The CommBank Matildas are through to their first-ever FIFA Women’s World Cup™ semi-final after a dramatic penalty shootout victory over France.

The teams could not be separated after 120 minutes. Despite multiple opportunities, it remained scoreless. A penalty shootout for the ages was required – including saves, re-takes, missed opportunities, drama. Substitute Cortnee Vine was the one who converted and Australia made history.

Coach Tony Gustavsson named an unchanged team from the one who defeated Denmark 2-0 in the Round of 16. That meant a 4-4-2 with Mary Fowler and Emily van Egmond reprising their roles as central strikers.

France came out of the blocks the stronger team. Kadidiatou Diani was everywhere, the striker making her presence felt early. There was a nervy moment early on when Alanna Kennedy scuffed a clearance, but she did just enough to put Diani off, and her shot was fired wide.

Maelle Lakrar – Herve Renard’s only change to his starting line-up from their win over Morocco – had a golden opportunity to score from a few metres after a second ball was put into the box from a corner, but the ball sailed over the crossbar.

Australia began to wrestle back control from the 20th minute. The pressing of the front line – most notably Caitlin Foord – was causing Les Bleues issues, and there was a sustained period of pressure from the green and gold.

BRISBANE, AUSTRALIA – AUGUST 12: Players of Australia celebrate their side’s victory in the penalty shoot out after Cortnee Vine of Australia scores her team’s tenth penalty in the penalty shoot out during the FIFA Women’s World Cup Australia & New Zealand 2023 Quarter Final match between Australia and France at Brisbane Stadium on August 12, 2023 in Brisbane, Australia. (Photo by Bradley Kanaris/Getty Images)

It was this press that almost created the first goal of the game. A miscommunication involving the French goalkeeper Pauline Peyraud-Magnin resulted in Mary Fowler finding the ball at her feet unmarked in the box, and with the goal bereft of a goalkeeper. Somehow, Elisa De Almeida blocked the shot, and the ball went out for a corner.

The same defender was responsible for snuffing out another Fowler opportunity five minutes later. It was a splendid period of play from the Paris Saint-Germain star that meant that the match was scoreless at the half time interval.

It was the players in green and gold who looked more likely after the break. Fowler again had opportunities, and was again denied – this time by the boot of Peyraud-Magnin in goals.

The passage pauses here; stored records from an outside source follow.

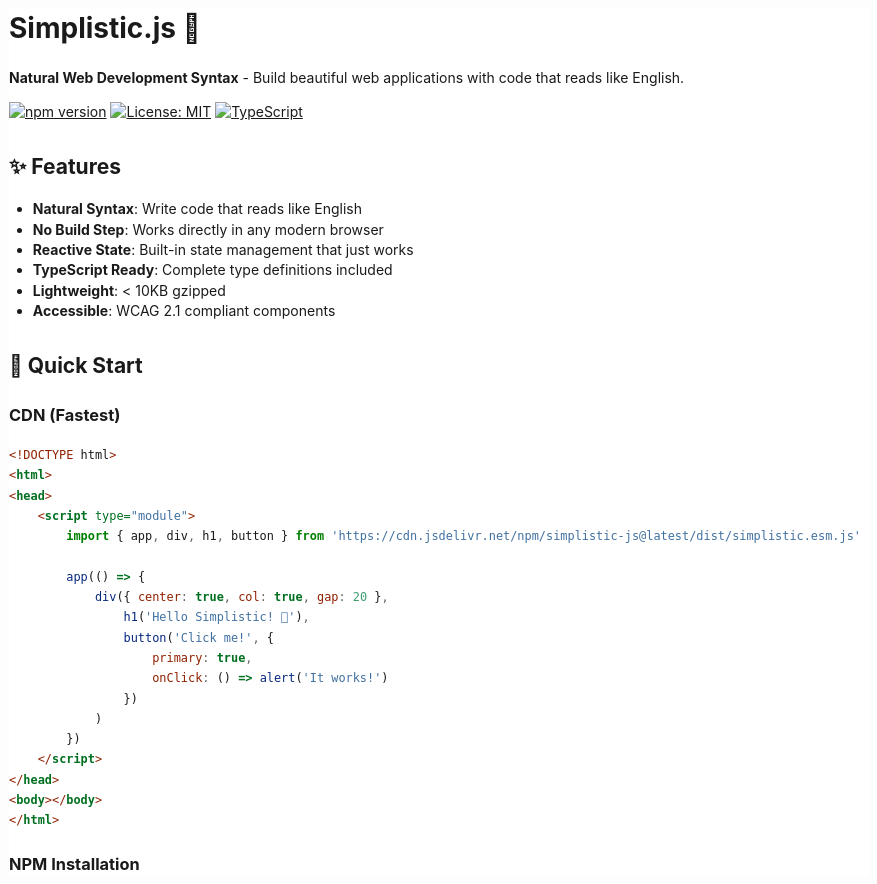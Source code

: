# Simplistic.js 🚀

**Natural Web Development Syntax** - Build beautiful web applications with code that reads like English.

[![npm version](https://badge.fury.io/js/simplistic-js.svg)](https://www.npmjs.com/package/simplistic-js)
[![License: MIT](https://img.shields.io/badge/License-MIT-yellow.svg)](https://opensource.org/licenses/MIT)
[![TypeScript](https://img.shields.io/badge/TypeScript-Ready-blue.svg)](https://www.typescriptlang.org/)

## ✨ Features

- **Natural Syntax**: Write code that reads like English
- **No Build Step**: Works directly in any modern browser  
- **Reactive State**: Built-in state management that just works
- **TypeScript Ready**: Complete type definitions included
- **Lightweight**: < 10KB gzipped
- **Accessible**: WCAG 2.1 compliant components

## 🚀 Quick Start

### CDN (Fastest)

```html
<!DOCTYPE html>
<html>
<head>
    <script type="module">
        import { app, div, h1, button } from 'https://cdn.jsdelivr.net/npm/simplistic-js@latest/dist/simplistic.esm.js'
        
        app(() => {
            div({ center: true, col: true, gap: 20 },
                h1('Hello Simplistic! 👋'),
                button('Click me!', {
                    primary: true,
                    onClick: () => alert('It works!')
                })
            )
        })
    </script>
</head>
<body></body>
</html>
```

### NPM Installation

The crowd rose with the introduction of Sam Kerr less than ten minutes into the second half, and the team rose with them. There was a period of pressure around the 60-minute mark where it looked like Australia would score at any moment. Somehow, Les Bleues repelled wave after wave.

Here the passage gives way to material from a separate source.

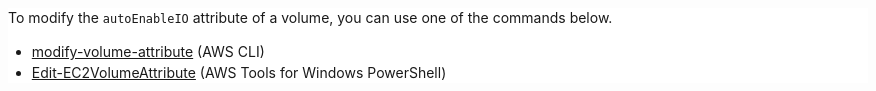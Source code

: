 To modify the `autoEnableIO` attribute of a volume, you can use one of the commands below\.
+ [modify\-volume\-attribute](https://docs.aws.amazon.com/cli/latest/reference/ec2/modify-volume-attribute.html) \(AWS CLI\)
+ [Edit\-EC2VolumeAttribute](https://docs.aws.amazon.com/powershell/latest/reference/items/Edit-EC2VolumeAttribute.html) \(AWS Tools for Windows PowerShell\)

They had chances of their own, mostly from set pieces, but nothing clear-cut. After 90 minutes, the teams could not be separated, and the game was destined for extra time.

France, again, applied pressure through set pieces. Mackenzie Arnold was called into action with a stunning save from Vicki Becho on the edge of the area. The Matildas hit back with chances of their own – in particular, substitute Cortnee Vine came very close to turning in a cross at the front post, but it shaded just wide.

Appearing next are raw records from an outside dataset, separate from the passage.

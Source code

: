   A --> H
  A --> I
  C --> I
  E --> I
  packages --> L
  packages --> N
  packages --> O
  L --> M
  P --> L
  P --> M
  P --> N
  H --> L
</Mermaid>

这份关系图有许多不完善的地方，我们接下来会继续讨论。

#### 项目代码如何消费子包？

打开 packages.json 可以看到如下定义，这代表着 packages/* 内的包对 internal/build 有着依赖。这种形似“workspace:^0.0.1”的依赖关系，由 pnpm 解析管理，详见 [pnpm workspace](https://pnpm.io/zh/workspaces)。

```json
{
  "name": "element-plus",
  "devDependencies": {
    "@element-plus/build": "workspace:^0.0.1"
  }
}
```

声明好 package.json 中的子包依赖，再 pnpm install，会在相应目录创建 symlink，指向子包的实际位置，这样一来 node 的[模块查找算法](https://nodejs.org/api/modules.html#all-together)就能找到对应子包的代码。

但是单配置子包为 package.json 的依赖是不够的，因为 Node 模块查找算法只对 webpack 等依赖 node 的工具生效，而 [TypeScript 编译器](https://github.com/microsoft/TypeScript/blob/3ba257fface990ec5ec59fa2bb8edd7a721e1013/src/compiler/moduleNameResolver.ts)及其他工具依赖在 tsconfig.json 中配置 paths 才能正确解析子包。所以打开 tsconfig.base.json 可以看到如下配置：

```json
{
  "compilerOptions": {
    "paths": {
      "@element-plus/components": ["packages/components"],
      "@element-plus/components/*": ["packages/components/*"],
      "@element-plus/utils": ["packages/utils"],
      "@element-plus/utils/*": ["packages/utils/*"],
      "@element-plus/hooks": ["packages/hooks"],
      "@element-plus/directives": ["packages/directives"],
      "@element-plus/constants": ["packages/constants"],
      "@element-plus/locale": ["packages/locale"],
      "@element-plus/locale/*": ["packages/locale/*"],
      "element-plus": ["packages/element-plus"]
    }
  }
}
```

However, you always got the sense in extra time we were destined for penalties, and a shootout it was. The crowd held their breath.

It’s impossible to put the penalty shootout into words. Mackenzie Arnold made a number of saves. She, as well as Clare Hunt, had the opportunity to win it and could not convert. But Cortnee Vine – after what felt like an age, who would never have expected to be required – scored. It was decisive. The Matildas found a way, and will play either England or Colombia in the semi-final.